Cartoon and stick representation showing minor conformational adjustments in the N terminus of V7R and L8A proteins compared with WT myrMA. (a) For V7R, a salt bridge between Arg-7 and Glu-52 stabilizes the myr(s) form. (b) When compared with WT myrMA (green), substitution of Leu-8 with Ala (slate, c) creates a better cavity for the myristate group (orange) and allows for the terminal methyl of myristate group to pack closer to Trp-16 (firebrick).

Figure 7

(a) Overlay of 2D ¹H-¹⁵N HSQC spectra upon titration of V7R with di-C₄-PI(4,5)P₂ [50 μM, 35 °C; di-C₄-PI(4,5)P₂:MA = 0:1 (black), 1:1 (red) , 2:1 (grey), 4:1 (magenta), 8:1 (green), 16:1 (blue)]. (b) ¹⁵N NMR chemical shift titration data, which fit to 1:1 binding isotherms (K_d = 261 ± 18 μM). Representative ¹³C-edited/¹²C-double-half-filtered NOE data showing unambiguously assigned intermolecular NOEs between (c) Leu-21 and di-C₄-PI(4,5)P₂, and (d) Ile-34 and Leu-85 to the myristate group. Solid and dashed lines denote ¹H-¹²C breakthrough doublets and intermolecular NOE peaks, respectively.

Figure 8

Subcellular localization of MA mutants.

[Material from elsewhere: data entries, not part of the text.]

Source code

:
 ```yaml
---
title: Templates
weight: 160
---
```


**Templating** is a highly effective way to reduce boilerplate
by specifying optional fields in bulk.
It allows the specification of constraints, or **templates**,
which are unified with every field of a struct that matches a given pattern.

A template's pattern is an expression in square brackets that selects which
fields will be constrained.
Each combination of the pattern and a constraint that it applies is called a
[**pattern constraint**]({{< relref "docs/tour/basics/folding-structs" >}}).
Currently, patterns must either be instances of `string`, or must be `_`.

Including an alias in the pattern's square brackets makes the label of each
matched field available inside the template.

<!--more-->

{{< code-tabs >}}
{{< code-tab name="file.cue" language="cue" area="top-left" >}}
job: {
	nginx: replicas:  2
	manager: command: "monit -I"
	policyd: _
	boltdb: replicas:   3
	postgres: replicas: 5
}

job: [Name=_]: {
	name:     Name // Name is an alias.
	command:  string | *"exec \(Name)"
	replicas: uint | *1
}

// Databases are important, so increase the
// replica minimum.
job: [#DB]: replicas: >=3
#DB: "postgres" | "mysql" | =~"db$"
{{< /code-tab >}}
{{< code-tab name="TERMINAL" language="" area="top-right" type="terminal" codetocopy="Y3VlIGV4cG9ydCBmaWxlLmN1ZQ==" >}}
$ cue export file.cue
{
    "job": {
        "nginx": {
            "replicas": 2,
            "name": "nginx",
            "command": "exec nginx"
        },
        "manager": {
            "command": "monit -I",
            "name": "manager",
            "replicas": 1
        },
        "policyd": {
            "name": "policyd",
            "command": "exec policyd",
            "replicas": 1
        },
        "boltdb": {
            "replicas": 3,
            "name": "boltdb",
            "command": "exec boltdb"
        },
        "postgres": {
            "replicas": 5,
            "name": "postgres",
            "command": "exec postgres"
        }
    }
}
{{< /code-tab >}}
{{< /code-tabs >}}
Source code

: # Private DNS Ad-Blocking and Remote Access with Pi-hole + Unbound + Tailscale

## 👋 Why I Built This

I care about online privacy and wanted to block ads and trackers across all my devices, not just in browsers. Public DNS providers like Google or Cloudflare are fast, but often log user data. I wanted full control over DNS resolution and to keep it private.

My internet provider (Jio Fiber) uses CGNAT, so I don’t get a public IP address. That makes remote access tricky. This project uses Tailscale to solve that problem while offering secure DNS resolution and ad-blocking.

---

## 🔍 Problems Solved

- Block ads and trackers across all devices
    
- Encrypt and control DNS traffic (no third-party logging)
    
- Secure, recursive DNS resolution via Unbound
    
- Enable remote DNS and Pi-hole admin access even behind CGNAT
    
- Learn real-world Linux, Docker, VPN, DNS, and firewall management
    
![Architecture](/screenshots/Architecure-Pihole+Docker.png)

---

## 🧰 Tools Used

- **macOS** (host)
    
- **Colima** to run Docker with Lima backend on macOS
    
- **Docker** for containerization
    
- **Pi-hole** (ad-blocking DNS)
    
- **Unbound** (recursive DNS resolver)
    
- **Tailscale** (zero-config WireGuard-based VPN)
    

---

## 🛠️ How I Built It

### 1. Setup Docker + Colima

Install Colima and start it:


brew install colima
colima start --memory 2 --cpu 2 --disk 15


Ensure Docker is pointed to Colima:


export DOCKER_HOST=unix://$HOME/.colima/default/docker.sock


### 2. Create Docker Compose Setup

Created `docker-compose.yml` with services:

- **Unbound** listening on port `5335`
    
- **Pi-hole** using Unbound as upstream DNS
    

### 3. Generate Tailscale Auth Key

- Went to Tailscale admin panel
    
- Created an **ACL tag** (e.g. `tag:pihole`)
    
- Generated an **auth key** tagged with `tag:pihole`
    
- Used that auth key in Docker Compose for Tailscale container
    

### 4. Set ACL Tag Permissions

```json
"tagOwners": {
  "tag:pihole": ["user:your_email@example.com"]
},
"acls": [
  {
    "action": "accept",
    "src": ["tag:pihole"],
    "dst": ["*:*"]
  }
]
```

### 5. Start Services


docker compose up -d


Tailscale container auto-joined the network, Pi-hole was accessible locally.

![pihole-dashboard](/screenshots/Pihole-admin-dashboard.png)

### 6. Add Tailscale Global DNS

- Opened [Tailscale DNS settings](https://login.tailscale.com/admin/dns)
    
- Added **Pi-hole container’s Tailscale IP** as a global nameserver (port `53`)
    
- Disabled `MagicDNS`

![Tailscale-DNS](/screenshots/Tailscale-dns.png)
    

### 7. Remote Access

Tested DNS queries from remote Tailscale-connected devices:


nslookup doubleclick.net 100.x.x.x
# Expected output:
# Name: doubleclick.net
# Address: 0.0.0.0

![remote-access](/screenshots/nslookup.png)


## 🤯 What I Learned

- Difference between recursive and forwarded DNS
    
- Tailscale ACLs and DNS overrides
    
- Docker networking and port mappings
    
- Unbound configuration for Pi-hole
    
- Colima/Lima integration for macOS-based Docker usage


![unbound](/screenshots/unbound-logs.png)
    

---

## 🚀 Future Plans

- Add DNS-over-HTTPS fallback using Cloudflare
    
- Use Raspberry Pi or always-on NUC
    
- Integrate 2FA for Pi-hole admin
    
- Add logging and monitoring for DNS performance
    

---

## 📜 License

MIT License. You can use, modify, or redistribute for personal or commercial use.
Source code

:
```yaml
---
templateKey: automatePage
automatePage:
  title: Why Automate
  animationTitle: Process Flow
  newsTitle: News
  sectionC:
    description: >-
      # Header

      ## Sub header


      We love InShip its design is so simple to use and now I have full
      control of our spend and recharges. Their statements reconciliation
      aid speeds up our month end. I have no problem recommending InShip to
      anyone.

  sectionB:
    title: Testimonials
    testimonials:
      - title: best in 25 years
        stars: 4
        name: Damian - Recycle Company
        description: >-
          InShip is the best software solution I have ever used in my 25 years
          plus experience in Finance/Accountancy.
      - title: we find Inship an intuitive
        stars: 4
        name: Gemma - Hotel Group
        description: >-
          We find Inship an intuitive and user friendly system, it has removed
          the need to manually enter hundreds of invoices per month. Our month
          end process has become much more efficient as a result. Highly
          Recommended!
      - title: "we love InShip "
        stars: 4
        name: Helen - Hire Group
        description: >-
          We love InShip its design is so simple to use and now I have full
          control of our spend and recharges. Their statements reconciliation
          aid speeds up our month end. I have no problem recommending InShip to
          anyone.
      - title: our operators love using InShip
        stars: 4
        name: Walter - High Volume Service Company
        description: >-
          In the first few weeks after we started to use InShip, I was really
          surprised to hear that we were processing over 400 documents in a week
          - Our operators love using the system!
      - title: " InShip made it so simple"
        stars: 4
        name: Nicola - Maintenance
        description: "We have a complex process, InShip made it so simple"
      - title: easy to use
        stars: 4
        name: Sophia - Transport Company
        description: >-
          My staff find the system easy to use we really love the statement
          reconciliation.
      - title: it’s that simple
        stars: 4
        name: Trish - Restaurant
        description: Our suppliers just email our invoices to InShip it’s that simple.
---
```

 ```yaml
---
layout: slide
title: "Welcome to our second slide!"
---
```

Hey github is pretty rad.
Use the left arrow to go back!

HeLa cells were transfected with WT pNL4-3 or derivatives encoding the indicated MA mutants. Cells were fixed, permeabilized, and stained with anti-p17 monoclonal antibody and Texas red-conjugated anti-mouse IgG. Cells were mounted and examined using a Delta Vision RT microscope and the images were deconvolved. Two representative fields for WT, V7R, and V7R/L21K are shown.